* **Exercise goal**: The records appear below. Report how many of their lines contain the word "section", giving the number alone.

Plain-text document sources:
•••••

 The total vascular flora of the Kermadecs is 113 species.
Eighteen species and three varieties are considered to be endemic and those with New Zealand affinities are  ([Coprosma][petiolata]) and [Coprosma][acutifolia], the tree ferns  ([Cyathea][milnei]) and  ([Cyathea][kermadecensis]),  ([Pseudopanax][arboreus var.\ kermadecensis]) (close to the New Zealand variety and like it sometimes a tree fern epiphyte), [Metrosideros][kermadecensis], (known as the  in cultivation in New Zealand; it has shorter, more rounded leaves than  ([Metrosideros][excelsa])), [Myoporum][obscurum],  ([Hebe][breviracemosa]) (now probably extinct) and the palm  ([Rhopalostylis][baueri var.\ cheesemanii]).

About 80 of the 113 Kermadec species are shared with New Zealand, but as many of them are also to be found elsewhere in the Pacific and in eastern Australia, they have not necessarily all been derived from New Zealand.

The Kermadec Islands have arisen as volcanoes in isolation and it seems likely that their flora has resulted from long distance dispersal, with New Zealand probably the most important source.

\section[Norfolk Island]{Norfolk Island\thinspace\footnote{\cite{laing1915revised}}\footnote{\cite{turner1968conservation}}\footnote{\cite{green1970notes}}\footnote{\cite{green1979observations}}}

•••••

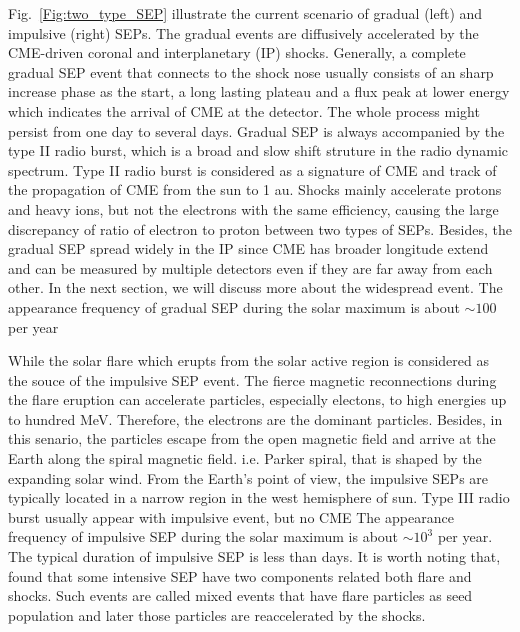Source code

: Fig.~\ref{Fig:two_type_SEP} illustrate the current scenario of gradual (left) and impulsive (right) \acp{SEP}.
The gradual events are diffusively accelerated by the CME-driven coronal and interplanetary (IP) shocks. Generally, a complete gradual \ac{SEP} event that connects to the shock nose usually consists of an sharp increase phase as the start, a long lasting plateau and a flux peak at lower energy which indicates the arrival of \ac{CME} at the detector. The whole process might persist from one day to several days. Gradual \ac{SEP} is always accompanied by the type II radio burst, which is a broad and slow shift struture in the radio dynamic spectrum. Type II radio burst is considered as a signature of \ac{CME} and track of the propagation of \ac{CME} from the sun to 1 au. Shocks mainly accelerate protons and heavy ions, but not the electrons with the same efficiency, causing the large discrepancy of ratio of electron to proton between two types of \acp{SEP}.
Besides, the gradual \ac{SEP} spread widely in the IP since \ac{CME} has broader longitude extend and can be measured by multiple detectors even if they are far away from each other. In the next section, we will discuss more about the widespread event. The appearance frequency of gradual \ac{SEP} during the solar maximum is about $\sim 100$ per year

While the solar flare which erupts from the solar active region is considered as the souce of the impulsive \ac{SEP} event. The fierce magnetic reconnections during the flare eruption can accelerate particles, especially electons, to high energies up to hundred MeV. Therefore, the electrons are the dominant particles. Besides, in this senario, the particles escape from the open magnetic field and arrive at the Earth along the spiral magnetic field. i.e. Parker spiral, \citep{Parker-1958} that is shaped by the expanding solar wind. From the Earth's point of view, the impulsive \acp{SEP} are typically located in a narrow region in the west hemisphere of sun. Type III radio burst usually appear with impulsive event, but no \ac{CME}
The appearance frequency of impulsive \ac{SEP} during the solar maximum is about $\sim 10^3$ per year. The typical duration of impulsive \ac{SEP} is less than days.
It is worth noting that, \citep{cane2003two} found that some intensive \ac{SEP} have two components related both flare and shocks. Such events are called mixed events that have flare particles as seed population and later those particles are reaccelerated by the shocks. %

•••••

* **Exercise result**: 2